• DIRECTIONS: Below are entries; tally how many lines hold the string "recognized" and answer with only that figure.

• EXTRACTED INFORMATION:
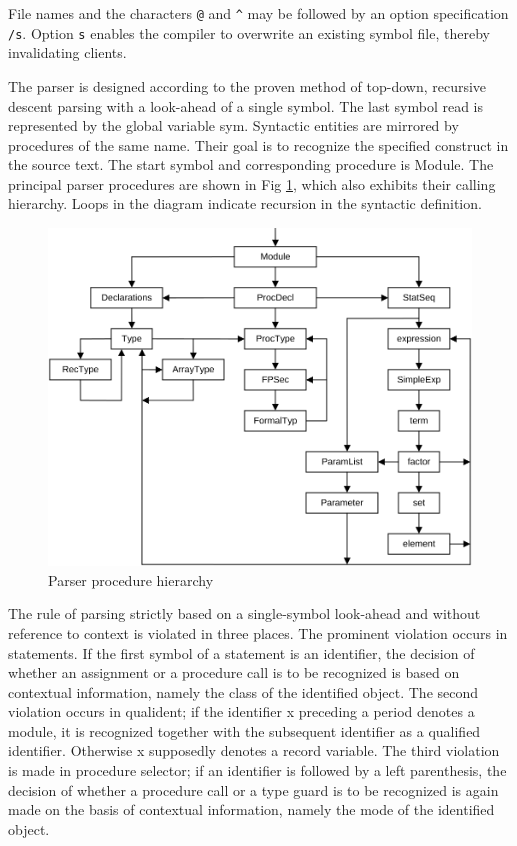 File names and the characters \verb|@| and \verb|^| may be followed by an option specification
\verb|/s|. Option \verb|s| enables the compiler to overwrite an existing symbol file, thereby
invalidating clients.

The parser is designed according to the proven method of top-down, recursive descent parsing with
a look-ahead of a single symbol. The last symbol read is represented by the global variable sym.
Syntactic entities are mirrored by procedures of the same name. Their goal is to recognize the
specified construct in the source text. The start symbol and corresponding procedure is Module.
The principal parser procedures are shown in Fig \ref{fig:pararch}, which also exhibits their calling
hierarchy.  Loops in the diagram indicate recursion in the syntactic definition.
\begin{figure}[h!]
  \centering
  \includegraphics[width=\textwidth]{i/C/6.png}
  \caption{Parser procedure hierarchy}
  \label{fig:pararch}
\end{figure}

The rule of parsing strictly based on a single-symbol look-ahead and without reference to context is
violated in three places. The prominent violation occurs in statements. If the first symbol of a
statement is an identifier, the decision of whether an assignment or a procedure call is to be
recognized is based on contextual information, namely the class of the identified object. The
second violation occurs in qualident; if the identifier x preceding a period denotes a module, it is
recognized together with the subsequent identifier as a qualified identifier. Otherwise x supposedly
denotes a record variable. The third violation is made in procedure selector; if an identifier is
followed by a left parenthesis, the decision of whether a procedure call or a type guard is to be
recognized is again made on the basis of contextual information, namely the mode of the identified
object.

• SOLUTION TO THIS EXERCISE: 3